*THE TASK:* Copy each line of the records that holds the string "textbf".

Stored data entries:

■ ■ ■ ■ ■

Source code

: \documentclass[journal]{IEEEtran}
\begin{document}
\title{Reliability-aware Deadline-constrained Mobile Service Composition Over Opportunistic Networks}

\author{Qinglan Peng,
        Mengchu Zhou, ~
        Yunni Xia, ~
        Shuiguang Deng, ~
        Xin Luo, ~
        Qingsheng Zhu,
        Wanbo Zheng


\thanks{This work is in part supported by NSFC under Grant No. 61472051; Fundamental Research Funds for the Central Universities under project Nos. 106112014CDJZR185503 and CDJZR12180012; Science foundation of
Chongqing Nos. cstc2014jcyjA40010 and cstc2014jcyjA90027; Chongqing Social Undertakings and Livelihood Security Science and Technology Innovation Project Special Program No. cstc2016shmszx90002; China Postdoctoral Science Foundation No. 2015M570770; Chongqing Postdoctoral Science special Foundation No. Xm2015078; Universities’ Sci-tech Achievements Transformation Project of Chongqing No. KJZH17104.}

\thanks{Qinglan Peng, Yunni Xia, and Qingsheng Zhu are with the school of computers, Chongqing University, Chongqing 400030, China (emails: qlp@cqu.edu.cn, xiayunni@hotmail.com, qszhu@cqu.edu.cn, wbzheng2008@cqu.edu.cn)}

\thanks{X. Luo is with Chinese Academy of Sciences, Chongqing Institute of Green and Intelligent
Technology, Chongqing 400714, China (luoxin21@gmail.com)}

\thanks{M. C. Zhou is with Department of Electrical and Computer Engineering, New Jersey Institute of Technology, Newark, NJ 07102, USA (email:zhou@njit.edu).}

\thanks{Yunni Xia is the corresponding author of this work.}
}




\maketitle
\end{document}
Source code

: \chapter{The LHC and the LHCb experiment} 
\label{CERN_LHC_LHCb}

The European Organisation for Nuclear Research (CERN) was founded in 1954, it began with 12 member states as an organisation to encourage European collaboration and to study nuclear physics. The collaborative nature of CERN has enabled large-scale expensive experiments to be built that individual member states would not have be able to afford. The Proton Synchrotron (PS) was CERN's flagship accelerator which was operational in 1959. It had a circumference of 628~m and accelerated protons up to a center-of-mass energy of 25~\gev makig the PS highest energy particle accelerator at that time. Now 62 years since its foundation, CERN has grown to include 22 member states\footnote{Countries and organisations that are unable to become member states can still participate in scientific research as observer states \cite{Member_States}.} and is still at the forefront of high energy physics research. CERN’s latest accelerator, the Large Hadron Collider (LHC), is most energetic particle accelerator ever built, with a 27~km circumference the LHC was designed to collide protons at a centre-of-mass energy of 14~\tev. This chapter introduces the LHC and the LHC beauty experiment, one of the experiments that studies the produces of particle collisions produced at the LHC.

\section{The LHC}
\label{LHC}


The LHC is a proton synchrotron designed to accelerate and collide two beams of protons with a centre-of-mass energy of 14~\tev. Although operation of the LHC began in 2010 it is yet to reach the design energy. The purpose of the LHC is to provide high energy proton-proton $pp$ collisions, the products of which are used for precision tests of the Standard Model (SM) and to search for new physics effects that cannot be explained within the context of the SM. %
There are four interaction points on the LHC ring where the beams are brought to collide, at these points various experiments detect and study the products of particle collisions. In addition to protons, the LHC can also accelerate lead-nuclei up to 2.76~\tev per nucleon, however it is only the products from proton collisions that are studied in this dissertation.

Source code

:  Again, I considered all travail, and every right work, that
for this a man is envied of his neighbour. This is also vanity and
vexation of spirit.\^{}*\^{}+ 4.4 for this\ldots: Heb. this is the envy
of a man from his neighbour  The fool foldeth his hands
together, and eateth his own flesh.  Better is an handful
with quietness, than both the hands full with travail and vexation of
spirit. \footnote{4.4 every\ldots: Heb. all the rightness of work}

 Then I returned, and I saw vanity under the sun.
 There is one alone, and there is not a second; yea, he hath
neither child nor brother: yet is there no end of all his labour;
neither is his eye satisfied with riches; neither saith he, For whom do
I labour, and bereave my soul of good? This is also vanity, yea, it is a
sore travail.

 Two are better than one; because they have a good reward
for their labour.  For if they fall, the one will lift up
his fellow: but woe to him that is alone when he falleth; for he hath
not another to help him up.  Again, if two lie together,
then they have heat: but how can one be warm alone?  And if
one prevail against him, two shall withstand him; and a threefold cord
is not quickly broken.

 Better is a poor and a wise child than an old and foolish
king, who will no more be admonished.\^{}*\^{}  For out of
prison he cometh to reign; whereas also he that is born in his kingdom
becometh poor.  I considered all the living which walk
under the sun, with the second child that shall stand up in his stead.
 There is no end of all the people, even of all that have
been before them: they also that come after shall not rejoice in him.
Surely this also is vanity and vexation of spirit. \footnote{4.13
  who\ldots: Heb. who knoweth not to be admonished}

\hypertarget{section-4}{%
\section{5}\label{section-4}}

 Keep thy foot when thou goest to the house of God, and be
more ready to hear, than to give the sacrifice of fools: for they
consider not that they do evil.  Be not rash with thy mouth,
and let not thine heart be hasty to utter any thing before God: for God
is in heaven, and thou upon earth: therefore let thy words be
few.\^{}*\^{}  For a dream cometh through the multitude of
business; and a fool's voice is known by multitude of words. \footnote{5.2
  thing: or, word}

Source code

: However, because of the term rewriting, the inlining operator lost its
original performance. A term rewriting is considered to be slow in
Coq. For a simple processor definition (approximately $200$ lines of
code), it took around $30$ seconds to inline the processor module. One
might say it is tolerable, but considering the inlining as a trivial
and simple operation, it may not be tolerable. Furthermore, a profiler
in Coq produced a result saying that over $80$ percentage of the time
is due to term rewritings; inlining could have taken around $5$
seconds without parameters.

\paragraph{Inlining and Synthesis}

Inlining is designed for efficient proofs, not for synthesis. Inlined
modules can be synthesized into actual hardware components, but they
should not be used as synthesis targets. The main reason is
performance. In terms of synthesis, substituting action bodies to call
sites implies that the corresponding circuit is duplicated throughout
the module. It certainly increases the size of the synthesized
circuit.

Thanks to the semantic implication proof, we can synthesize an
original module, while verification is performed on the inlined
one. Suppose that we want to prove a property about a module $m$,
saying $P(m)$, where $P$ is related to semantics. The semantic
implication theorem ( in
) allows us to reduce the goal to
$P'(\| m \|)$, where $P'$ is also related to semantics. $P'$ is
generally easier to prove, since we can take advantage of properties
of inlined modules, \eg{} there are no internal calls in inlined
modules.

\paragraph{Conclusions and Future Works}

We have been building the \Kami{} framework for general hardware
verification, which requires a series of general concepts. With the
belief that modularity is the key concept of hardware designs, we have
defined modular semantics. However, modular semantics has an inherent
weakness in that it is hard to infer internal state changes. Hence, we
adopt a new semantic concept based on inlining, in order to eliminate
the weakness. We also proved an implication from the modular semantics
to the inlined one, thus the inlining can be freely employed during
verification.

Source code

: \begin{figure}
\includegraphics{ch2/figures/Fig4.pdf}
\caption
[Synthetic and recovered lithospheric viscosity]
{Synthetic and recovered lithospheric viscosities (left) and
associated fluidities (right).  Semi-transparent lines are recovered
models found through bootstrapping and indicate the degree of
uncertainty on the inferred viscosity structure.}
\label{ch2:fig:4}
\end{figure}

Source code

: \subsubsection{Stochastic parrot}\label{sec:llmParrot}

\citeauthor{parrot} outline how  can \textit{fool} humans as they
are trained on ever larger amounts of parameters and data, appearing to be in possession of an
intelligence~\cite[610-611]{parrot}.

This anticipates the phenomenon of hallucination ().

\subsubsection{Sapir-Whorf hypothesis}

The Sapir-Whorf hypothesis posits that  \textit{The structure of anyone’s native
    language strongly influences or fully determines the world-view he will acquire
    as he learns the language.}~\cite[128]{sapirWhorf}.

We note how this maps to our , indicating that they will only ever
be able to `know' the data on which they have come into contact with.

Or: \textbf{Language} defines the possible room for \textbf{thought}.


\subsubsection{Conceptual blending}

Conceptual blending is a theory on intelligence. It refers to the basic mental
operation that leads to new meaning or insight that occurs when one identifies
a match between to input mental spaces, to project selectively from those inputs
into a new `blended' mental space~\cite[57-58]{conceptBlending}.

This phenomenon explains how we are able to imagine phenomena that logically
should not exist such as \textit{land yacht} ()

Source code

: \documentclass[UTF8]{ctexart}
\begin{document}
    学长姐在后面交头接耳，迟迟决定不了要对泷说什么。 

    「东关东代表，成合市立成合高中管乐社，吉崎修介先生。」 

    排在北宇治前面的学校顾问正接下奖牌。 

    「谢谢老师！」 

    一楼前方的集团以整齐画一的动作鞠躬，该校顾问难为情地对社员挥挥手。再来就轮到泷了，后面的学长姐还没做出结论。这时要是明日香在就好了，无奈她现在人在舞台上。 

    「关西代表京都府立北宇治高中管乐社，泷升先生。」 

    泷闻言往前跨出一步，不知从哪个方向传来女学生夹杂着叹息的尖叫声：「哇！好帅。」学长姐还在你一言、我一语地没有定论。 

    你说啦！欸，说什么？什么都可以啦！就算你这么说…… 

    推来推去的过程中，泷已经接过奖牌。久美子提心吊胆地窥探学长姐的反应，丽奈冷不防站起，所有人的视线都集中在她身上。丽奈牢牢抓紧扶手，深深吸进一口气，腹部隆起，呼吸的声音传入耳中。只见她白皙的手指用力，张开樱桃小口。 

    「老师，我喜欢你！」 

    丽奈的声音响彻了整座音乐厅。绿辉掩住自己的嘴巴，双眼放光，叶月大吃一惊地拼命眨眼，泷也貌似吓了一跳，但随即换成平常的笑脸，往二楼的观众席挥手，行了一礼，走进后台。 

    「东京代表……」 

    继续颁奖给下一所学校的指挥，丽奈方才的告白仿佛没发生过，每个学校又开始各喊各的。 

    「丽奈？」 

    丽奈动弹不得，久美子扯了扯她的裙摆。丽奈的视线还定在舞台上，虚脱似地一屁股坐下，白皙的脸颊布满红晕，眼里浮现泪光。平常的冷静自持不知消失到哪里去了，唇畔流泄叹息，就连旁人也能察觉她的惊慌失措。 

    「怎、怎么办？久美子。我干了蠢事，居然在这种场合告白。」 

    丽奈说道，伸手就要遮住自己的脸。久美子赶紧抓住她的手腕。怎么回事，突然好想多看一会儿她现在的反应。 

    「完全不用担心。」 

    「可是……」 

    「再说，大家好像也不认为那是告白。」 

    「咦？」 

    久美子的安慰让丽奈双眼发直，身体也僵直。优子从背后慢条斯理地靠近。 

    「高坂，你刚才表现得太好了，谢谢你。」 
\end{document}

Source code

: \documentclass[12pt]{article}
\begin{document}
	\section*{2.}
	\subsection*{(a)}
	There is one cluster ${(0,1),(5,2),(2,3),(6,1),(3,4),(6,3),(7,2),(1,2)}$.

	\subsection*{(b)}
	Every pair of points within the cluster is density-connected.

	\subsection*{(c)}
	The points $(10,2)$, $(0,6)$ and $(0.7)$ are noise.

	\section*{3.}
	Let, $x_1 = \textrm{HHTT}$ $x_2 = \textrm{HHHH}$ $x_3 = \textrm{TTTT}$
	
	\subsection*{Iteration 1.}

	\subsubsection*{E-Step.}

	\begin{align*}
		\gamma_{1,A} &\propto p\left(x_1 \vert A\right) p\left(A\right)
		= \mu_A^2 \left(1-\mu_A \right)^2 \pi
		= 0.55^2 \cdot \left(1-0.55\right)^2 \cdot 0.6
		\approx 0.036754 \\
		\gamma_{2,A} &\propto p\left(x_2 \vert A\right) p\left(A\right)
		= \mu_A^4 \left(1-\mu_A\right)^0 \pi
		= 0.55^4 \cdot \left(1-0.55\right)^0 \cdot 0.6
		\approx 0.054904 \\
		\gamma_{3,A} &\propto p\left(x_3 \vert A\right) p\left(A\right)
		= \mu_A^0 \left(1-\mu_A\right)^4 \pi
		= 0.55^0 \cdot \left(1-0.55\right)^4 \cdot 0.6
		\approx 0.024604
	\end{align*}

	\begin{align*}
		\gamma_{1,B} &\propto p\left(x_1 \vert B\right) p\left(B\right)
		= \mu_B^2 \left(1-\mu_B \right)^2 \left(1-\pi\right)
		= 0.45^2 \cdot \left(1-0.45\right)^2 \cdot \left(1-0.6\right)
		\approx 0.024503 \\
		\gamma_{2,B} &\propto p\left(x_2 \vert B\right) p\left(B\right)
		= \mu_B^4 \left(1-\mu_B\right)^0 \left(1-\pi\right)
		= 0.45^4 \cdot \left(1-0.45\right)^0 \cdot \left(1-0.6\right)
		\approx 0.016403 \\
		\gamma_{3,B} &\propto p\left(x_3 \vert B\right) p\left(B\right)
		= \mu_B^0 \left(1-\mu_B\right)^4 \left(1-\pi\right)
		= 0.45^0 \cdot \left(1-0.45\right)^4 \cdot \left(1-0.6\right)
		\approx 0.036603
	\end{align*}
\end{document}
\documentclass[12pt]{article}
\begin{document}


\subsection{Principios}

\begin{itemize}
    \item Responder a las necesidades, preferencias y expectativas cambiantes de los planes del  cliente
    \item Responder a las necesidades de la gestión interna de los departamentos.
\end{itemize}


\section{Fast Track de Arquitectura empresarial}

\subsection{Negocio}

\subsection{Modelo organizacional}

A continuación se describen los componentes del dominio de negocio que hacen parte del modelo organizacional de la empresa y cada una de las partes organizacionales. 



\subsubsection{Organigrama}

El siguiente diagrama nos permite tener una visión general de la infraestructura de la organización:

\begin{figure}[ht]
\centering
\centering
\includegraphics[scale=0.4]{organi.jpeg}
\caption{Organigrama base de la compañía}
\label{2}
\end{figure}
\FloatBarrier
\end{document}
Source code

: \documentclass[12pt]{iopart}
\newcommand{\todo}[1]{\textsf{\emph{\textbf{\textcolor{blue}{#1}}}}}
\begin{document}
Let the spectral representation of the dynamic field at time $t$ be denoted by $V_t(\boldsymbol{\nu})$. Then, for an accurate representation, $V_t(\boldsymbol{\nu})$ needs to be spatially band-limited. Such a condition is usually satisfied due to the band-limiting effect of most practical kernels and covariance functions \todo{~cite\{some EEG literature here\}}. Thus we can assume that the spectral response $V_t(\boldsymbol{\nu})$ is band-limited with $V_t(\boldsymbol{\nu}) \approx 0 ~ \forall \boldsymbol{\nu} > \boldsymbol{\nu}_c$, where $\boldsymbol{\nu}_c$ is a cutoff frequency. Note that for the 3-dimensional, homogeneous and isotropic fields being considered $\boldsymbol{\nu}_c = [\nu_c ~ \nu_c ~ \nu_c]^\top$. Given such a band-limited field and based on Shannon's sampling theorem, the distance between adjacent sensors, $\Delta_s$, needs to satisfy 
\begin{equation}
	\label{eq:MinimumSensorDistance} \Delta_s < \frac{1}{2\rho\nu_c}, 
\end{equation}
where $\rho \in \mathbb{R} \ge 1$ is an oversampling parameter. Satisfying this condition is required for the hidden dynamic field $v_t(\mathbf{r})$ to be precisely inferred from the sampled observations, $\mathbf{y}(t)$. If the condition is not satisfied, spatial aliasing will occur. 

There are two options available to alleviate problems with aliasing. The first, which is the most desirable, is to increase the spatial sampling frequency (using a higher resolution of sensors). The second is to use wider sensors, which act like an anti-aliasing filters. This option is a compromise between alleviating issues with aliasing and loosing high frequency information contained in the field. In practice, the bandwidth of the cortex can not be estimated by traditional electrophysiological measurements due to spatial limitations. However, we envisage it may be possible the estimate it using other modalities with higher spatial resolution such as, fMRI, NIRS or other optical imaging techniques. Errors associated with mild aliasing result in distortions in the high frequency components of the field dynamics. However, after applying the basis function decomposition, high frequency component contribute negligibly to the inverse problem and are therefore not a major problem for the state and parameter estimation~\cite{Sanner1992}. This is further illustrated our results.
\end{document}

■ ■ ■ ■ ■

*COMPLETED TASK:*
Or: \textbf{Language} defines the possible room for \textbf{thought}.
\newcommand{\todo}[1]{\textsf{\emph{\textbf{\textcolor{blue}{#1}}}}}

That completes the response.